What is required: Nothing but the lines from the start of the data through the line with "List of models : 'baseline' 'paper' 'improve'" should appear in the answer, each retyped exactly, and pictures should not.

Dataset extract:
------
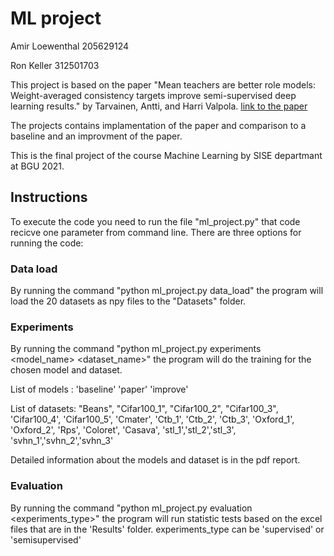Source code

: # ML project
Amir Loewenthal 205629124

Ron Keller 312501703

This project is based on the paper "Mean teachers are better role models: Weight-averaged consistency targets improve semi-supervised deep learning results."  by Tarvainen, Antti, and Harri Valpola. [link to the paper](https://arxiv.org/abs/1703.01780)

The projects contains implamentation of the paper and comparison to a baseline and an improvment of the paper.

This is the final project of the course Machine Learning by SISE departmant at BGU 2021.

## Instructions ##

To execute the code you need to run the file "ml_project.py" that code recicve one parameter from command line. There are three options for running the code:

### Data load ###

By running the command "python ml_project.py data_load" the program will load the 20 datasets as npy files to the "Datasets" folder.

### Experiments ###
By running the command "python ml_project.py experiments <model_name> <dataset_name>" the program will do the training for the chosen model and dataset.

List of models : 'baseline' 'paper' 'improve'

List of datasets: "Beans", "Cifar100_1", "Cifar100_2", "Cifar100_3", 'Cifar100_4', 'Cifar100_5', 'Cmater', 'Ctb_1',
                'Ctb_2', 'Ctb_3',
                'Oxford_1', 'Oxford_2', 'Rps', 'Coloret', 'Casava',
                'stl_1','stl_2','stl_3', 'svhn_1','svhn_2','svhn_3'
                
 Detailed information about the models and dataset is in the pdf report.
 
 ### Evaluation ###
 By running the command "python ml_project.py evaluation <experiments_type>" the program will run statistic tests based on the excel files that are in the 'Results' folder.
 experiments_type can be 'supervised' or 'semisupervised'
 
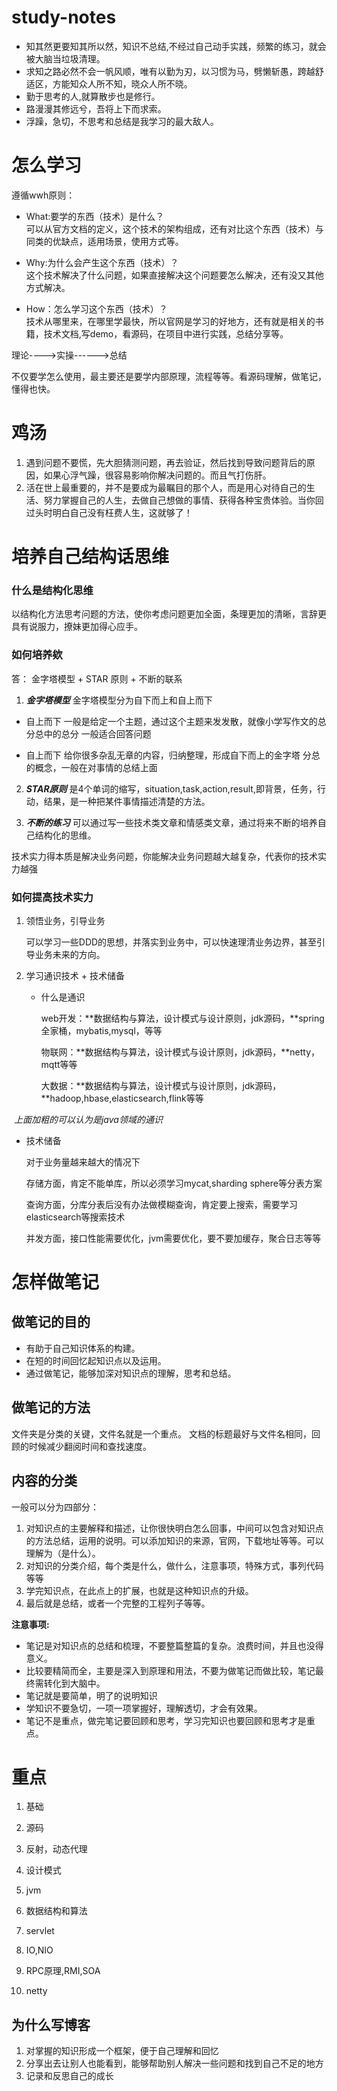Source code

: # study-notes
-  知其然更要知其所以然，知识不总结,不经过自己动手实践，频繁的练习，就会被大脑当垃圾清理。  
- 求知之路必然不会一帆风顺，唯有以勤为刃，以习惯为马，劈懒斩愚，跨越舒适区，方能知众人所不知，晓众人所不晓。  
- 勤于思考的人,就算散步也是修行。  
- 路漫漫其修远兮，吾将上下而求索。  
- 浮躁，急切，不思考和总结是我学习的最大敌人。

  

# 怎么学习
遵循wwh原则：
+ What:要学的东西（技术）是什么？  
可以从官方文档的定义，这个技术的架构组成，还有对比这个东西（技术）与同类的优缺点，适用场景，使用方式等。

+ Why:为什么会产生这个东西（技术）？  
这个技术解决了什么问题，如果直接解决这个问题要怎么解决，还有没又其他方式解决。

+ How：怎么学习这个东西（技术）？  
技术从哪里来，在哪里学最快，所以官网是学习的好地方，还有就是相关的书籍，技术文档,写demo，看源码，在项目中进行实践，总结分享等。

理论---->实操------>总结

不仅要学怎么使用，最主要还是要学内部原理，流程等等。看源码理解，做笔记，懂得也快。

# 鸡汤
1. 遇到问题不要慌，先大胆猜测问题，再去验证，然后找到导致问题背后的原因，如果心浮气躁，很容易影响你解决问题的。而且气打伤肝。
2. 活在世上最重要的，并不是要成为最瞩目的那个人，而是用心对待自己的生活、努力掌握自己的人生，去做自己想做的事情、获得各种宝贵体验。当你回过头时明白自己没有枉费人生，这就够了！



# 培养自己结构话思维
### 什么是结构化思维
以结构化方法思考问题的方法，使你考虑问题更加全面，条理更加的清晰，言辞更具有说服力，撩妹更加得心应手。

### 如何培养欸
答： 金字塔模型 + STAR 原则 + 不断的联系 
1. ***金字塔模型***
金字塔模型分为自下而上和自上而下
- 自上而下
一般是给定一个主题，通过这个主题来发发散，就像小学写作文的总分总中的总分
一般适合回答问题

- 自上而下
给你很多杂乱无章的内容，归纳整理，形成自下而上的金字塔
分总的概念，一般在对事情的总结上面

2. ***STAR原则***
是4个单词的缩写，situation,task,action,result,即背景，任务，行动，结果，是一种把某件事情描述清楚的方法。

3. ***不断的练习***
可以通过写一些技术类文章和情感类文章，通过将来不断的培养自己结构化的思维。



技术实力得本质是解决业务问题，你能解决业务问题越大越复杂，代表你的技术实力越强



### 如何提高技术实力

1. 领悟业务，引导业务

   可以学习一些DDD的思想，并落实到业务中，可以快速理清业务边界，甚至引导业务未来的方向。

2. 学习通识技术 + 技术储备

   - 什么是通识

     web开发：**数据结构与算法，设计模式与设计原则，jdk源码，**spring全家桶，mybatis,mysql，等等

     物联网：**数据结构与算法，设计模式与设计原则，jdk源码，**netty，mqtt等等

     大数据：**数据结构与算法，设计模式与设计原则，jdk源码，**hadoop,hbase,elasticsearch,flink等等

​              *上面加粗的可以认为是java领域的通识*



   - 技术储备

     对于业务量越来越大的情况下

     存储方面，肯定不能单库，所以必须学习mycat,sharding sphere等分表方案

     查询方面，分库分表后没有办法做模糊查询，肯定要上搜索，需要学习elasticsearch等搜索技术

     并发方面，接口性能需要优化，jvm需要优化，要不要加缓存，聚合日志等等

       

# 怎样做笔记
## 做笔记的目的
- 有助于自己知识体系的构建。
- 在短的时间回忆起知识点以及运用。
- 通过做笔记，能够加深对知识点的理解，思考和总结。

## 做笔记的方法
文件夹是分类的关键，文件名就是一个重点。
文档的标题最好与文件名相同，回顾的时候减少翻阅时间和查找速度。

## 内容的分类
一般可以分为四部分：
1. 对知识点的主要解释和描述，让你很快明白怎么回事，中间可以包含对知识点的方法总结，运用的说明。可以添加知识的来源，官网，下载地址等等。可以理解为（是什么）。
2. 对知识的分类介绍，每个类是什么，做什么，注意事项，特殊方式，事列代码等等
3. 学完知识点，在此点上的扩展，也就是这种知识点的升级。
4. 最后就是总结，或者一个完整的工程列子等等。

**注意事项:**

- 笔记是对知识点的总结和梳理，不要整篇整篇的复杂。浪费时间，并且也没得意义。
- 比较要精简而全，主要是深入到原理和用法，不要为做笔记而做比较，笔记最终需转化到大脑中。
- 笔记就是要简单，明了的说明知识
- 学知识不要急切，一项一项掌握好，理解透切，才会有效果。
- 笔记不是重点，做完笔记要回顾和思考，学习完知识也要回顾和思考才是重点。





# 重点

1. 基础

2. 源码

3. 反射，动态代理

4. 设计模式

5. jvm

6. 数据结构和算法

7. servlet

8. IO,NIO

9. RPC原理,RMI,SOA

10. netty

    

## 为什么写博客

1. 对掌握的知识形成一个框架，便于自己理解和回忆
2. 分享出去让别人也能看到，能够帮助别人解决一些问题和找到自己不足的地方
3. 记录和反思自己的成长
------
Answer to this problem:
Source code

: # ML project
Amir Loewenthal 205629124

Ron Keller 312501703

This project is based on the paper "Mean teachers are better role models: Weight-averaged consistency targets improve semi-supervised deep learning results."  by Tarvainen, Antti, and Harri Valpola. [link to the paper](https://arxiv.org/abs/1703.01780)

The projects contains implamentation of the paper and comparison to a baseline and an improvment of the paper.

This is the final project of the course Machine Learning by SISE departmant at BGU 2021.

## Instructions ##

To execute the code you need to run the file "ml_project.py" that code recicve one parameter from command line. There are three options for running the code:

### Data load ###

By running the command "python ml_project.py data_load" the program will load the 20 datasets as npy files to the "Datasets" folder.

### Experiments ###
By running the command "python ml_project.py experiments <model_name> <dataset_name>" the program will do the training for the chosen model and dataset.

List of models : 'baseline' 'paper' 'improve'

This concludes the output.